More On Mistakes (who are our friends)



I love Bauhaus architecture.  I mean droolingly love it.  And one of the things I loved the first time I went to Ikea was that I could afford modernist design.  Having grown up on a diet of faux American colonial Ethan Allen furniture that my parents loved, finding Ikea was like heaven.

The only dent in my love of modernist design came from my best friend in college, Jiannis, who pointed out that it doesn't age well.  And he's right.


Jiannis is from Athens and having been there, I can really appreciate his perspective.  The thing about classical buildings and all manner of complex, organic, intricate, and ornate architecture is that it ages really well.  When you look at the Acropolis, battered and crumbling, it's still so beautiful, not "was" beautiful, "is" beautiful.  The marks of time only seem to enhance the design, not detract from it.

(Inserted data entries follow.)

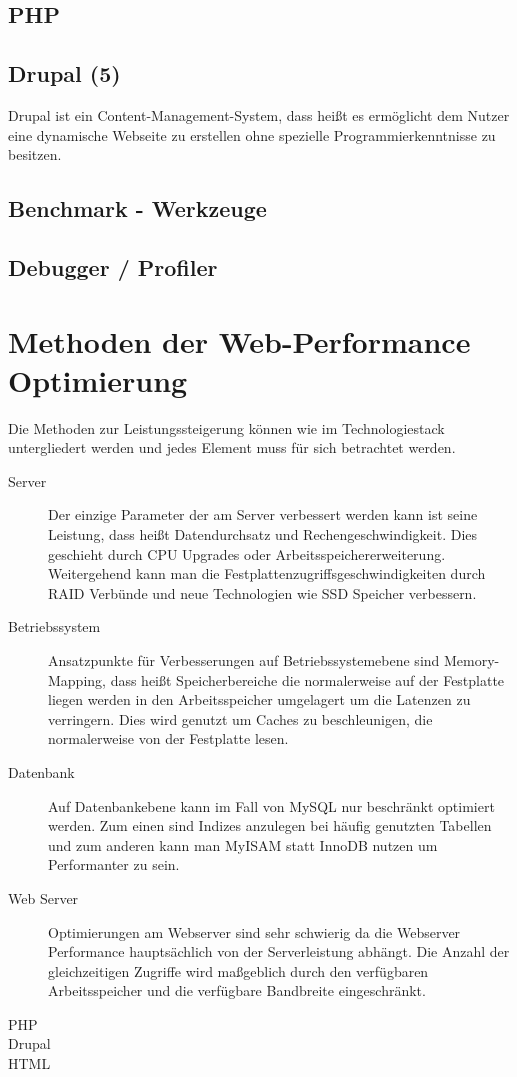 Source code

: \subsection{PHP}
\subsection{Drupal (5)}
Drupal ist ein Content-Management-System, dass heißt es ermöglicht dem Nutzer eine dynamische Webseite zu erstellen ohne spezielle Programmierkenntnisse zu besitzen. 
\subsection{Benchmark - Werkzeuge}
\subsection{Debugger / Profiler}
\section{Methoden der Web-Performance Optimierung}
Die Methoden zur Leistungssteigerung können wie im Technologiestack untergliedert werden und jedes Element muss für sich betrachtet werden.

\begin{description}
  \item[Server] Der einzige Parameter der am Server verbessert werden kann ist seine Leistung, dass heißt Datendurchsatz und Rechengeschwindigkeit. Dies geschieht durch CPU Upgrades oder Arbeitsspeichererweiterung. Weitergehend kann man die Festplattenzugriffsgeschwindigkeiten durch RAID Verbünde und neue Technologien wie SSD Speicher verbessern. 
  \item[Betriebssystem] Ansatzpunkte für Verbesserungen auf Betriebssystemebene sind Memory-Mapping, dass heißt Speicherbereiche die normalerweise auf der Festplatte liegen werden in den Arbeitsspeicher umgelagert um die Latenzen zu verringern. Dies wird genutzt um Caches zu beschleunigen, die normalerweise von der Festplatte lesen.
  \item[Datenbank] Auf Datenbankebene kann im Fall von MySQL nur beschränkt optimiert werden. Zum einen sind Indizes anzulegen bei häufig genutzten Tabellen und zum anderen kann man MyISAM statt InnoDB nutzen um Performanter zu sein.
  \item[Web Server] Optimierungen am Webserver sind sehr schwierig da die Webserver Performance hauptsächlich von der Serverleistung abhängt. Die Anzahl der gleichzeitigen Zugriffe wird maßgeblich durch den verfügbaren Arbeitsspeicher und die verfügbare Bandbreite eingeschränkt.
  \item[PHP] 
  \item[Drupal] 
  \item[HTML] 
\end{description}


%
%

I don't know if you've ever seen the Guggenheim up close (in my home city of New York), but it's not been aging well at all.  Over the years I've seen small cracks drip rust onto the smooth white facade, completely spoiling the utopic icon of a building.  When rust drips into the detail of a neo classical building, the colors enhance the design, they don't destroy it.  So the question becomes, given that rust is going to form and roll down a building, is rust the problem, or is the design the problem, or is it a question of craftsmanship?  By which I mean, are the older building methods not better, but just better at hiding weakness and age.

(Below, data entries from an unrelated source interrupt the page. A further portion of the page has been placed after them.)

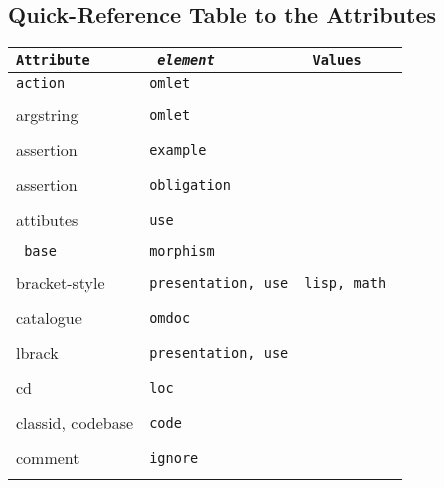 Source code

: \begin{appendix}
\chapter{Quick-Reference Table to the {\omdoc} Attributes}\label{sec:att-table}
\def\atabelt#1#2#3#4{{#1}&{#2}&{#3}\\\hline&\multicolumn{2}{|p{9cm}|}{#4}\\\hline\hline}
{\footnotesize\begin{longtable}{|>{\tt}p{2.5cm}|>{\tt}p{4cm}|>{\tt}p{5cm}|}\hline
{\rm Attribute} & {\em element} & Values \\\hline\hline
\atabelt{action}{omlet}{}
 {specifies the action to be taken when executing the {\tt{omlet}}, the value is
     application-defined.}

\atabelt{argstring}{omlet}{}
 {specifies the argument string for the function specified in the {\tt{function}}
 attribute of  this {\tt{omlet}}}

\atabelt{assertion}{example}{}
 {specifies the assertion that states that the objects given in the example really have
   the expected properties.}

\atabelt{assertion}{obligation}{}
 {specifies the assertion that states that the translation of the statement in the
  source theory specified by the {\tt{induced-by}} attribute is valid in the
  target theory.}

\atabelt{attibutes}{use}{}
 {the attribute string for the start tag of the {\xml} element  substituted for
 the brackets (this is specified in the {\tt{element}} attribute).}
\atabelt{base}{morphism}{}
 {specifies another morphism that should be used as a base for expansion in the
  definition of this morphism}

\atabelt{bracket-style}{presentation, use}{lisp, math  }
 {specifies whether a function application is of the form $f(a,b)$ or $(f a b)$}

\atabelt{catalogue}{omdoc}{}
 {specifies an outside {\omdoc} document that contais catalogue information for
   this one.}

\atabelt{lbrack}{presentation, use}{}
 {the left bracket to use in the notation of a function symbol}

\atabelt{cd}{loc}{}
 {specifies the location of the content dictionary for a theory}

\atabelt{classid, codebase}{code}{}
 {points to a class identifier and codebase, if the {\tt{code}} contains Java.}

\atabelt{comment}{ignore}{}
 {specifies a reason why we want to ignore the contents}


\end{longtable}}
\end{appendix}
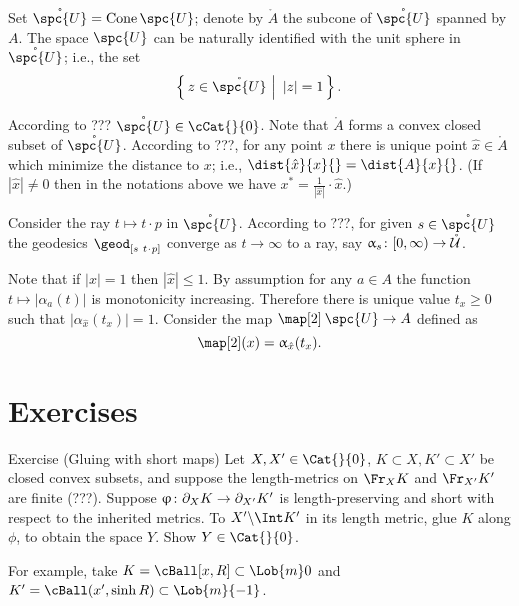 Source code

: Set $\mathring{\spc{U}}=\Cone \spc{U}$;
denote by $\mathring{A}$ the subcone of $\mathring{\spc{U}}$ spanned by $A$.
The space $\spc{U}$ can be naturally identified with the unit sphere in $\mathring{\spc{U}}$;
i.e., the set 
\[\set{z\in \mathring{\spc{U}}}{|z|=1}.\]

According to ??? $\mathring{\spc{U}}\in\cCat{}{0}$.
Note that $\mathring{A}$ forms a convex closed subset of $\mathring{\spc{U}}$.
According to ???, for any point $x$ there is unique point $\hat x\in \mathring{A}$
which minimize the distance to $x$;
i.e., $\dist{\hat x}{x}{}=\dist{A}{x}{}$.
(If $|\hat x|\ne0$ then in the notations above we have
$x^*=\tfrac1{|\hat x|}\cdot\hat x$.)

Consider the ray $t\mapsto t\cdot p$ in  $\mathring{\spc{U}}$.
According to ???, %
for given $s\in \mathring{\spc{U}}$
the geodesics $\geod_{[s\ t\cdot p]}$ converge as $t\to\infty$ to a ray, 
say $\alpha_s\:[0,\infty)\to \mathring{\spc{U}}$.



Note that if $|x|=1$ then $|\hat x|\le 1$.
By assumption for any $a\in A$ the function $t\mapsto |\alpha_a(t)|$ is monotonicity increasing.
Therefore there is unique value $t_x\ge 0$ such that
$|\alpha_{\hat x}(t_x)|=1$.
Consider the map $\map[2]\:\spc{U}\to A$
defined as 
\[\map[2](x)=\alpha_{\hat x}(t_x).\]











 
\section{Exercises}

\begin{thm}{Exercise} 
(Gluing with short maps)
 Let $X,X' \in\Cat{}{0}$, $K \subset X, K' \subset X'$ be closed convex subsets, 
and suppose the length-metrics on $\Fr_X K$ and $\Fr_{X'} K'$ are finite (???). 
Suppose $\phi\: \Fr_X K \to \Fr_{X'} K'$ is length-preserving and 
short with respect to the inherited
metrics. 
To $X'\backslash\Int K'$ in its length metric, 
glue $K$ along $\phi$, to obtain the space $Y$. 
Show $Y \in \Cat{}{0}$.

For example, take $K= \cBall[x,R]  \subset \Lob{m}0$ and $K' = \cBall(x',\sinh R)  \subset \Lob{m}{-1}$.
\end{thm}


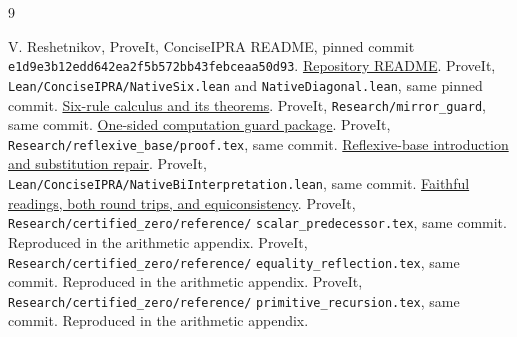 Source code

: \documentclass[11pt]{article}
\theoremstyle{definition}\newtheorem{definition}[theorem]{Definition}
\begin{document}
\clearpage
\begin{thebibliography}{9}
\raggedright
{} V. Reshetnikov, ProveIt, ConciseIPRA README, pinned commit
\texttt{e1d9e3b12edd642ea2f5b572bb43febceaa50d93}.
\href{https://github.com/VladimirReshetnikov/ProveIt/blob/e1d9e3b12edd642ea2f5b572bb43febceaa50d93/Logic/PrimitiveRecursiveArithmetic/ConciseIPRA/README.md}{Repository README}.
 ProveIt, \texttt{Lean/ConciseIPRA/NativeSix.lean} and
\texttt{NativeDiagonal.lean}, same pinned commit.
\href{https://github.com/VladimirReshetnikov/ProveIt/blob/e1d9e3b12edd642ea2f5b572bb43febceaa50d93/Logic/PrimitiveRecursiveArithmetic/ConciseIPRA/Lean/ConciseIPRA/NativeSix.lean}{Six-rule calculus and its theorems}.
 ProveIt, \texttt{Research/mirror\_guard}, same commit.
\href{https://github.com/VladimirReshetnikov/ProveIt/tree/e1d9e3b12edd642ea2f5b572bb43febceaa50d93/Logic/PrimitiveRecursiveArithmetic/ConciseIPRA/Research/mirror_guard}{One-sided computation guard package}.
 ProveIt, \texttt{Research/reflexive\_base/proof.tex},
same commit.
\href{https://github.com/VladimirReshetnikov/ProveIt/blob/e1d9e3b12edd642ea2f5b572bb43febceaa50d93/Logic/PrimitiveRecursiveArithmetic/ConciseIPRA/Research/reflexive_base/proof.tex}{Reflexive-base introduction and substitution repair}.
 ProveIt, \texttt{Lean/ConciseIPRA/NativeBiInterpretation.lean},
same commit.
\href{https://github.com/VladimirReshetnikov/ProveIt/blob/e1d9e3b12edd642ea2f5b572bb43febceaa50d93/Logic/PrimitiveRecursiveArithmetic/ConciseIPRA/Lean/ConciseIPRA/NativeBiInterpretation.lean}{Faithful readings, both round trips, and equiconsistency}.
 ProveIt, \texttt{Research/certified\_zero/reference/}\allowbreak
\texttt{scalar\_predecessor.tex}, same commit. Reproduced in the arithmetic appendix.
 ProveIt, \texttt{Research/certified\_zero/reference/}\allowbreak
\texttt{equality\_reflection.tex}, same commit. Reproduced in the arithmetic appendix.
 ProveIt, \texttt{Research/certified\_zero/reference/}\allowbreak
\texttt{primitive\_recursion.tex}, same commit. Reproduced in the arithmetic appendix.
\end{thebibliography}
\end{document}
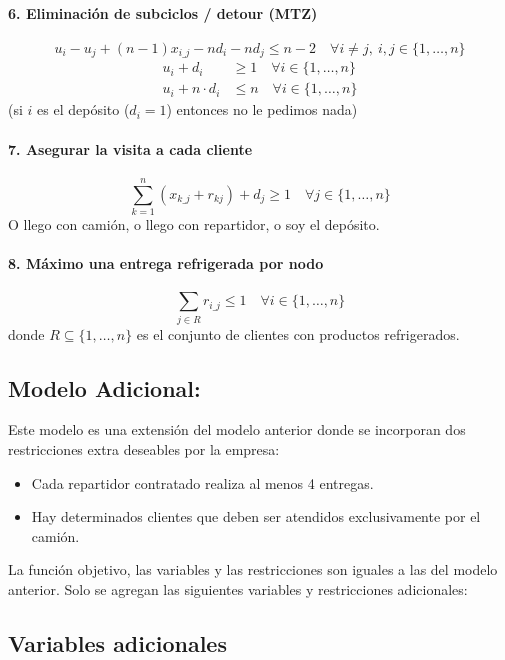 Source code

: \documentclass{article}
\begin{document}
\paragraph{6. Eliminación de subciclos / detour (MTZ)} 
\[
u_i - u_j + (n - 1) x_{i\_j} - n d_i - n d_j \leq n - 2 \quad \forall i \ne j,\ i,j \in \{1, \dots, n\}
\]
\begin{align*}
u_i + d_i &\geq 1 \quad \forall i \in \{1, \dots, n\} \\
u_i + n \cdot d_i &\leq n \quad \forall i \in \{1, \dots, n\}
\end{align*}
(si $i$ es el depósito ($d_i=1$) entonces no le pedimos nada)

\paragraph{7. Asegurar la visita a cada cliente}
\[
\sum_{k=1}^{n} (x_{k\_j} + r_{kj}) + d_j \geq 1 \quad \forall j \in \{1, \dots, n\}
\]
O llego con camión, o llego con repartidor, o soy el depósito.

\paragraph{8. Máximo una entrega refrigerada por nodo}
\[
\sum_{j \in R} r_{i\_j} \leq 1 \quad \forall i \in \{1, \dots, n\}
\]
donde \( R \subseteq \{1, \dots, n\} \) es el conjunto de clientes con productos refrigerados.




\subsection{Modelo Adicional:} \label{modelo1}

Este modelo es una extensión del modelo anterior donde se incorporan dos restricciones extra deseables por la empresa: 
\begin{itemize}
    \item Cada repartidor contratado realiza al menos 4 entregas.
    \item Hay determinados clientes que deben ser atendidos exclusivamente por el camión.
\end{itemize}
La función objetivo, las variables y las restricciones son iguales a las del modelo anterior. Solo se agregan las siguientes variables y restricciones adicionales:

\subsection*{Variables adicionales}
\end{document}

These are important considerations for artists and lead right back to my previous post about mistakes.



The neoclassical model of architecture accepts the inevitability of rust and change and makes it a feature, not a bug, in the design.  But what it also does is give cover for mistakes, because, in a way, the rust is a "mistake" imposed by nature.

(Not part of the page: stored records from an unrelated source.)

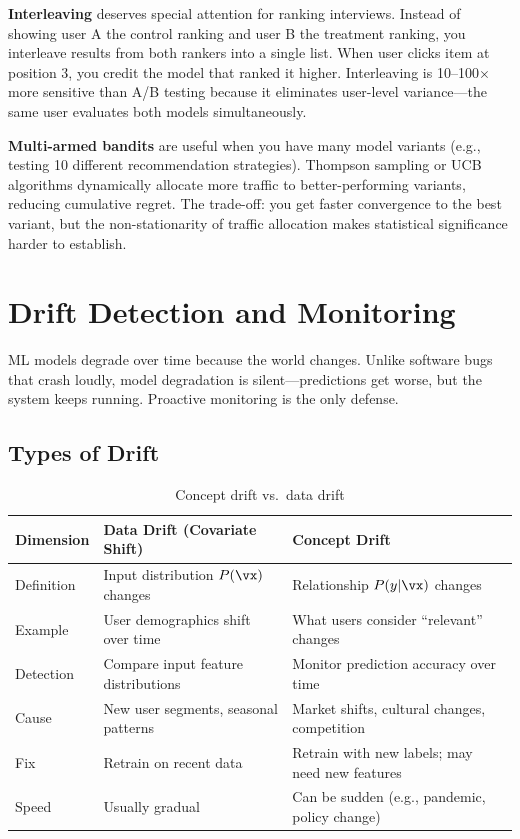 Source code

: \textbf{Interleaving} deserves special attention for ranking interviews. Instead of showing user A the control ranking and user B the treatment ranking, you interleave results from both rankers into a single list. When user clicks item at position 3, you credit the model that ranked it higher. Interleaving is 10--100$\times$ more sensitive than A/B testing because it eliminates user-level variance---the same user evaluates both models simultaneously.

\textbf{Multi-armed bandits} are useful when you have many model variants (e.g., testing 10 different recommendation strategies). Thompson sampling or UCB algorithms dynamically allocate more traffic to better-performing variants, reducing cumulative regret. The trade-off: you get faster convergence to the best variant, but the non-stationarity of traffic allocation makes statistical significance harder to establish.

\section{Drift Detection and Monitoring}
\label{sec:drift_monitoring}

ML models degrade over time because the world changes. Unlike software bugs that crash loudly, model degradation is silent---predictions get worse, but the system keeps running. Proactive monitoring is the only defense.

\subsection{Types of Drift}

\begin{table}[H]
\centering
\caption{Concept drift vs.\ data drift}
\begin{tabularx}{\textwidth}{lXX}
\toprule
\textbf{Dimension} & \textbf{Data Drift (Covariate Shift)} & \textbf{Concept Drift} \\
\midrule
Definition & Input distribution $P(\vx)$ changes & Relationship $P(y|\vx)$ changes \\
Example & User demographics shift over time & What users consider ``relevant'' changes \\
Detection & Compare input feature distributions & Monitor prediction accuracy over time \\
Cause & New user segments, seasonal patterns & Market shifts, cultural changes, competition \\
Fix & Retrain on recent data & Retrain with new labels; may need new features \\
Speed & Usually gradual & Can be sudden (e.g., pandemic, policy change) \\
\bottomrule
\end{tabularx}
\end{table}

And what I mean by "cover" is that a more organic working mode allows more mistakes to be hidden and incorporated into the work than tight/robotic/anal retentive and yes, bauhaus styles do.

Mistakes in Kraftwerk's music would stand out, because it's a music which is about perfection, cold, calculated, machine-like perfection.  There is no room to be loose in something crafted that way.  Just as there is no room for rust on the facade of the Guggenheim New York.



I'm not actually arguing with the post I made previously.  I believe this whole subject is very nuanced and a ready field for many shades of gray.  But there is a point.

Mistakes can even be beneficial, as long as you work in a style that lets you capitalize on them.  It won't help your bauhaus building to have undulating lines, but if you can take the unintended results of your endeavors and incorporate them into the work, the work will grow and be better for it.  And sometimes, mistakes even communicate, telling you you're on the wrong path to start with, encouraging you to go back and take a different route.  Mistakes are your friends.  Welcome them and treat them as such.